Gary Burnett extel development The developer behind one of Manhattan’s most expensive condos has been accused of defrauding Extell from a $21 million lease and trying to steal its retail tenants.
Lawyer representing development company filed a lawsuit In Manhattan on Monday, Landsea Homes was accused of breaching a contract to sell its 11,200-square-foot retail store at 540 Sixth Avenue in Extell.
Extell also accused Landsea of trying to force the closure of the unit while Extell was still challenging the terms of the deal. The complaint was first reported in commercial observer.
Developers are asking the New York Supreme Court to force Landsea to sell its retail condominium units. The company is also seeking at least $5.6 million, plus interest for damages it purports to have caused because Landsea terminated the contract and interfered with the tenancy agreement.

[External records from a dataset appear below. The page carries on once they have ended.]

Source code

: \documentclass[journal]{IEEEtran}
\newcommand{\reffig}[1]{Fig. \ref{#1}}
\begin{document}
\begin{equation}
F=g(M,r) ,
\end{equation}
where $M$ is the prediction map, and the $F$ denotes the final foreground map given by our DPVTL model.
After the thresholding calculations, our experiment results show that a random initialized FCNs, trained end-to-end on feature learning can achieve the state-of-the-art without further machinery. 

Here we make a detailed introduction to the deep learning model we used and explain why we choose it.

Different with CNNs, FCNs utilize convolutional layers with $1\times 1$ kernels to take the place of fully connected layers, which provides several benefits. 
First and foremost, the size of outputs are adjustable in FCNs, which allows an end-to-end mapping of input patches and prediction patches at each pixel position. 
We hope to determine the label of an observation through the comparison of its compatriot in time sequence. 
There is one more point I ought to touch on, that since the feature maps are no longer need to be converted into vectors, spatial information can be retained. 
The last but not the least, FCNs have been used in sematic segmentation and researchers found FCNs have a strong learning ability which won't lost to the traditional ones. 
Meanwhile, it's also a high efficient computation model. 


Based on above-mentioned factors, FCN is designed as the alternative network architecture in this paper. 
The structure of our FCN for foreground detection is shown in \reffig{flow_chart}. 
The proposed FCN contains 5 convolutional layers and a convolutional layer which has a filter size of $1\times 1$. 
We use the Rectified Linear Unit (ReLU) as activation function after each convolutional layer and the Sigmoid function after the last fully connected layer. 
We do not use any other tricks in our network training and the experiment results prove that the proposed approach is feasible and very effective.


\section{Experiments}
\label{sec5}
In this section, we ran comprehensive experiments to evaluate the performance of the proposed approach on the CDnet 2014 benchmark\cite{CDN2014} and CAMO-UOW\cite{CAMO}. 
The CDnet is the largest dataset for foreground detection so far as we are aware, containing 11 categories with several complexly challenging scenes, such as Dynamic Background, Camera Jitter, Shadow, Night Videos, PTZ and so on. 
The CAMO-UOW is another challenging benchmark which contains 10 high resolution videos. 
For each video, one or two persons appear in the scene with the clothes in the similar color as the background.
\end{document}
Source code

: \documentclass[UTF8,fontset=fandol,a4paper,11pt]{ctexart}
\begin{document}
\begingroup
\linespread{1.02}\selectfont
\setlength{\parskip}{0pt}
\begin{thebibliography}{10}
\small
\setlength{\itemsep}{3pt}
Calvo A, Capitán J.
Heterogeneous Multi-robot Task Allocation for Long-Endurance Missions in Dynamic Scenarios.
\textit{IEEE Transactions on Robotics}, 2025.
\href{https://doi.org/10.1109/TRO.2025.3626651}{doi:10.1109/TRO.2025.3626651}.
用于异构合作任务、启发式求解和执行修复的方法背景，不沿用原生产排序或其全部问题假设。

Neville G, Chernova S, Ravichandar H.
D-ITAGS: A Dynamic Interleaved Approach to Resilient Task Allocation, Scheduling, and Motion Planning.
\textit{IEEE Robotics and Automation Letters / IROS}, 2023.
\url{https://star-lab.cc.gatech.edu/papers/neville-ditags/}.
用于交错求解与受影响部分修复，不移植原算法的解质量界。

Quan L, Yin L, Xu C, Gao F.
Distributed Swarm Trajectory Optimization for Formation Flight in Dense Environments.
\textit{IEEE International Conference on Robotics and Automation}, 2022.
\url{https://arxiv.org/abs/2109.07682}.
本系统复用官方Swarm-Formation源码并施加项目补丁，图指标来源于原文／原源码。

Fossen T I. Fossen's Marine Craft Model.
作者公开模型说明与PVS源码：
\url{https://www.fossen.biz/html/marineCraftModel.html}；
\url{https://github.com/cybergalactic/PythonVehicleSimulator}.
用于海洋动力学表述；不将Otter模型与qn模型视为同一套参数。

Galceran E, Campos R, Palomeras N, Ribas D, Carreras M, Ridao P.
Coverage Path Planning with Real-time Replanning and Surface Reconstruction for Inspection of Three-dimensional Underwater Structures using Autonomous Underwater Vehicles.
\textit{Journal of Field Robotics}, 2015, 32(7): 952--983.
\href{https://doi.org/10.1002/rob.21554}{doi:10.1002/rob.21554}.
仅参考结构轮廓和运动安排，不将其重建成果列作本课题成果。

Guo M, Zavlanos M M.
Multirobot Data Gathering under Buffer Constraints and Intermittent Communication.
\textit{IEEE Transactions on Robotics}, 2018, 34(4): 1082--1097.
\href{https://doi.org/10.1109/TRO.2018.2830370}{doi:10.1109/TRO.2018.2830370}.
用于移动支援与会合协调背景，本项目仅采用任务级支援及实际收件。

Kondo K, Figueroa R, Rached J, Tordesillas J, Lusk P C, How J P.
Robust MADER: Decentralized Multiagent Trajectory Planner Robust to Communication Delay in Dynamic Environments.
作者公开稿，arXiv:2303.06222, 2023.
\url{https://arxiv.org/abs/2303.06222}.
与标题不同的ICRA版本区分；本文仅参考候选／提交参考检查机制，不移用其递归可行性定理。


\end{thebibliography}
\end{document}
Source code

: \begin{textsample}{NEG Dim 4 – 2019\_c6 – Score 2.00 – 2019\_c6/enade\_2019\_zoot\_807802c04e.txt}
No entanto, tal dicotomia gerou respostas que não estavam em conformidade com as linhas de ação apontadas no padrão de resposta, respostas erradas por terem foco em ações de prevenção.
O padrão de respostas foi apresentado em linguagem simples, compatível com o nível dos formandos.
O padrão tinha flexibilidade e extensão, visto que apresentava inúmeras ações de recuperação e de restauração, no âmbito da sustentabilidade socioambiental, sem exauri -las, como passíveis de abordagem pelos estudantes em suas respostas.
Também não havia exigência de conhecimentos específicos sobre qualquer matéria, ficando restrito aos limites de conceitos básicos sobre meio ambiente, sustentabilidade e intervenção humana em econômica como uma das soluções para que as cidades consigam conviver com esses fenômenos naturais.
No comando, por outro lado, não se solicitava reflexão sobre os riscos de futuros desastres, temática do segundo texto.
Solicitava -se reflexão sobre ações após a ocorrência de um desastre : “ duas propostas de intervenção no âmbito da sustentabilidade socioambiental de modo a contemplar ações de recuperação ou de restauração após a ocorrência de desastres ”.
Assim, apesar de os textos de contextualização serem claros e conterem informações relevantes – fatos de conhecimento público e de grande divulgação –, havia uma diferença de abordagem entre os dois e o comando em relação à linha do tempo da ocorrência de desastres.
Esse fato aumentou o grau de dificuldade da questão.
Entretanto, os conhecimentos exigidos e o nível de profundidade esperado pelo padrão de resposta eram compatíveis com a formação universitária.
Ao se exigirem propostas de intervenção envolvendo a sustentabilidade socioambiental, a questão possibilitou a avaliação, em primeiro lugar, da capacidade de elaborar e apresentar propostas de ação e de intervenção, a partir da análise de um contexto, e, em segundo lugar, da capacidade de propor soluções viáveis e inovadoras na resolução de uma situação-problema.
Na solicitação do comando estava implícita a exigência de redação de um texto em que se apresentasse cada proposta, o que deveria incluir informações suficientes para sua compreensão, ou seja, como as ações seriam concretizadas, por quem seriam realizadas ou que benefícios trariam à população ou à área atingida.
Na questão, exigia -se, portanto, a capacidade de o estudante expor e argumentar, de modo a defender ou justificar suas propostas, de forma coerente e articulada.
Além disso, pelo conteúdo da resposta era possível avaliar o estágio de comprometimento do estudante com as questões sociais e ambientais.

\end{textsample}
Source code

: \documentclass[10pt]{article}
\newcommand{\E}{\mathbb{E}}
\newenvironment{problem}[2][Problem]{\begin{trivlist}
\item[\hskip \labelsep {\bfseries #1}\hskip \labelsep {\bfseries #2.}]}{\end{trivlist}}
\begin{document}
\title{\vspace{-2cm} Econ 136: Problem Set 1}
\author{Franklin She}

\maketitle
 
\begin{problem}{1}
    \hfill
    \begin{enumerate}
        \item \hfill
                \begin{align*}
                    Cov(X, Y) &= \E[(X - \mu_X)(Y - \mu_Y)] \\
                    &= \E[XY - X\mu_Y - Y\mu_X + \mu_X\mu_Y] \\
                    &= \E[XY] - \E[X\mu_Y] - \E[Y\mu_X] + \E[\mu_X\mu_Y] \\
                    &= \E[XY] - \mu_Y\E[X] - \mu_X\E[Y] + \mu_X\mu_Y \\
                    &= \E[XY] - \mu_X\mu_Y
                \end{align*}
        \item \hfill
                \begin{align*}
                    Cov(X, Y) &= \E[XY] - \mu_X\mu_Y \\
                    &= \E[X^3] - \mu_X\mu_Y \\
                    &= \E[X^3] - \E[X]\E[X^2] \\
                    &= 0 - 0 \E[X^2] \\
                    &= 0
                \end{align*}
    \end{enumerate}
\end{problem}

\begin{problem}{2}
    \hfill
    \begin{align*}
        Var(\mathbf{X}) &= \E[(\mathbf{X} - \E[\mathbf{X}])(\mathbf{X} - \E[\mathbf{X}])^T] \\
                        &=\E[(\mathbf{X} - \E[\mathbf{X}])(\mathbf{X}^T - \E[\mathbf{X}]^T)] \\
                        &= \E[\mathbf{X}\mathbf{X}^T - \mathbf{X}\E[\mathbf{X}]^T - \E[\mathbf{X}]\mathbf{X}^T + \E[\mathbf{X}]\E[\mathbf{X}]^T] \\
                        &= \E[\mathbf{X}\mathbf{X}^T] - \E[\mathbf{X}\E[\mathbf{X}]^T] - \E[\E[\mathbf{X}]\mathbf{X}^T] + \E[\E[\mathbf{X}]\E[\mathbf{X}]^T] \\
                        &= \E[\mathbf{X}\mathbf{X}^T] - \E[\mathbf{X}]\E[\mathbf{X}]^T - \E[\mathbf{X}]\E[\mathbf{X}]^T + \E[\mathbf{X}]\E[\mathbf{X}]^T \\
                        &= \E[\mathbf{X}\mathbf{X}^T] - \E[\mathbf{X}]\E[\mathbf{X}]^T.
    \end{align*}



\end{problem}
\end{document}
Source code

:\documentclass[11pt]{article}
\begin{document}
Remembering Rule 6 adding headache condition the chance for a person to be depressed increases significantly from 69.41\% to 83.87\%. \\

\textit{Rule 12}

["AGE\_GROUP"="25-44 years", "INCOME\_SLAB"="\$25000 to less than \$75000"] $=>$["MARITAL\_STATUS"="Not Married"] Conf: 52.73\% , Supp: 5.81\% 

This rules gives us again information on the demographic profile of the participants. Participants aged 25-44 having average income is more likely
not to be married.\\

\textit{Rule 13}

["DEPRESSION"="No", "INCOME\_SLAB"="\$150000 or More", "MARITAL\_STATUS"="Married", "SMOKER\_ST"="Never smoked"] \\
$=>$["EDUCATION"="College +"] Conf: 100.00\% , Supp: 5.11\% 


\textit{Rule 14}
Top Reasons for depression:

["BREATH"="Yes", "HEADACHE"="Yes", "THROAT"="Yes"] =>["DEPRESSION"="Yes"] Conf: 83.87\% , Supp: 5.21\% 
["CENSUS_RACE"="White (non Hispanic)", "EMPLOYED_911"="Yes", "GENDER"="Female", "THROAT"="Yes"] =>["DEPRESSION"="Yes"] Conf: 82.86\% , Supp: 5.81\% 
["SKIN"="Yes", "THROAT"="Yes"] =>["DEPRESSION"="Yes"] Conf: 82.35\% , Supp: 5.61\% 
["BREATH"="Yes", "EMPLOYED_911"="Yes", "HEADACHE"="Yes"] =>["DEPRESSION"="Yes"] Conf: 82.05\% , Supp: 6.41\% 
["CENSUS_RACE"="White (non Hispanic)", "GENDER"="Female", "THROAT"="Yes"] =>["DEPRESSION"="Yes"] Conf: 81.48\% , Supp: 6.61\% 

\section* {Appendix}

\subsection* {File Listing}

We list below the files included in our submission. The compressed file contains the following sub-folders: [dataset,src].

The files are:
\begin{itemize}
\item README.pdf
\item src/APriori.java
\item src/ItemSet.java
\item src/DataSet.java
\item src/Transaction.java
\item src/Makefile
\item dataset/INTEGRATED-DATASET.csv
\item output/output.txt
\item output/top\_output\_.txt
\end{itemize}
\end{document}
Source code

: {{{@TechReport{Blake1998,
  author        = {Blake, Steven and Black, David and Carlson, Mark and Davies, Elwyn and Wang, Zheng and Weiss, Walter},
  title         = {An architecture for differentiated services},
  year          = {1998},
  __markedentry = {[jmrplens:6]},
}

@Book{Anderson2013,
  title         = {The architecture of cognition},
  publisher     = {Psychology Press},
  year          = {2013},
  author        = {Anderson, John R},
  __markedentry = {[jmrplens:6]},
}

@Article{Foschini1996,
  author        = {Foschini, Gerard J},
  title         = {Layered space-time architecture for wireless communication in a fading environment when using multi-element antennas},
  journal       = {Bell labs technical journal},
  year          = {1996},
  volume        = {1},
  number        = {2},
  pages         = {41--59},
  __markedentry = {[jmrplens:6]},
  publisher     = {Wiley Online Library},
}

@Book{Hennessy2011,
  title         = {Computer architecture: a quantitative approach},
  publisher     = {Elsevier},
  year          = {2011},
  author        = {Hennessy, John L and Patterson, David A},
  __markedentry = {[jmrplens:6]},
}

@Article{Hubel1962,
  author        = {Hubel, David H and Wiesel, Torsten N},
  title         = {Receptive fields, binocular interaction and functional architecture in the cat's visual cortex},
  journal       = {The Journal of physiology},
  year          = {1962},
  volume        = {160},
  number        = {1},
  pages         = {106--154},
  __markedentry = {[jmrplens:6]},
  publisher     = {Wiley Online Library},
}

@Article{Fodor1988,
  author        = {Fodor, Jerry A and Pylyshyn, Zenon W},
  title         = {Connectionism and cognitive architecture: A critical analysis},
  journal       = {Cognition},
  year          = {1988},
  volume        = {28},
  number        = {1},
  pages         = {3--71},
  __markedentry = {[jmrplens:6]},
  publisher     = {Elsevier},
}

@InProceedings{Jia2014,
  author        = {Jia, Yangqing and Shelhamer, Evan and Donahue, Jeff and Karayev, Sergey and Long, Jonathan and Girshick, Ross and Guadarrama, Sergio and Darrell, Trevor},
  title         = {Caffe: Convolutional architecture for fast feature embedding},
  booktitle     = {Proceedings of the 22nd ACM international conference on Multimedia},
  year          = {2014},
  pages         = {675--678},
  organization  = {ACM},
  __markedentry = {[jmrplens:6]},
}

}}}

Extell accused Landsea of failing to complete the retail condo before the transaction closed at the end of June and claimed the seller sought multiple amendments to the contract to delay the completion date. After failing to reach agreement on a sixth amendment to the sales contract, Landsea “decided to take matters into their own hands,” the company said.
Extell’s attorneys alleged that Landsea “fabricated a plan” to keep the retail division and Extell’s security deposit while attempting to run its own leases with tenants.
As part of the alleged scheme, Landsea gave Extell “Fake” notifications All closing conditions have been met and the transaction is expected to close in early July. Landsea also allegedly asked her Extell to provide contact information for tenants with whom an agreement was reached for space.
extel was denied Landsea’s “malicious” closure alleges that the seller failed to satisfy its concerns and made no effort to address legal or factual matters. Extell’s attorneys explained that Landsea’s “completely inappropriate” closure notice was invalid because the seller failed to meet its obligations.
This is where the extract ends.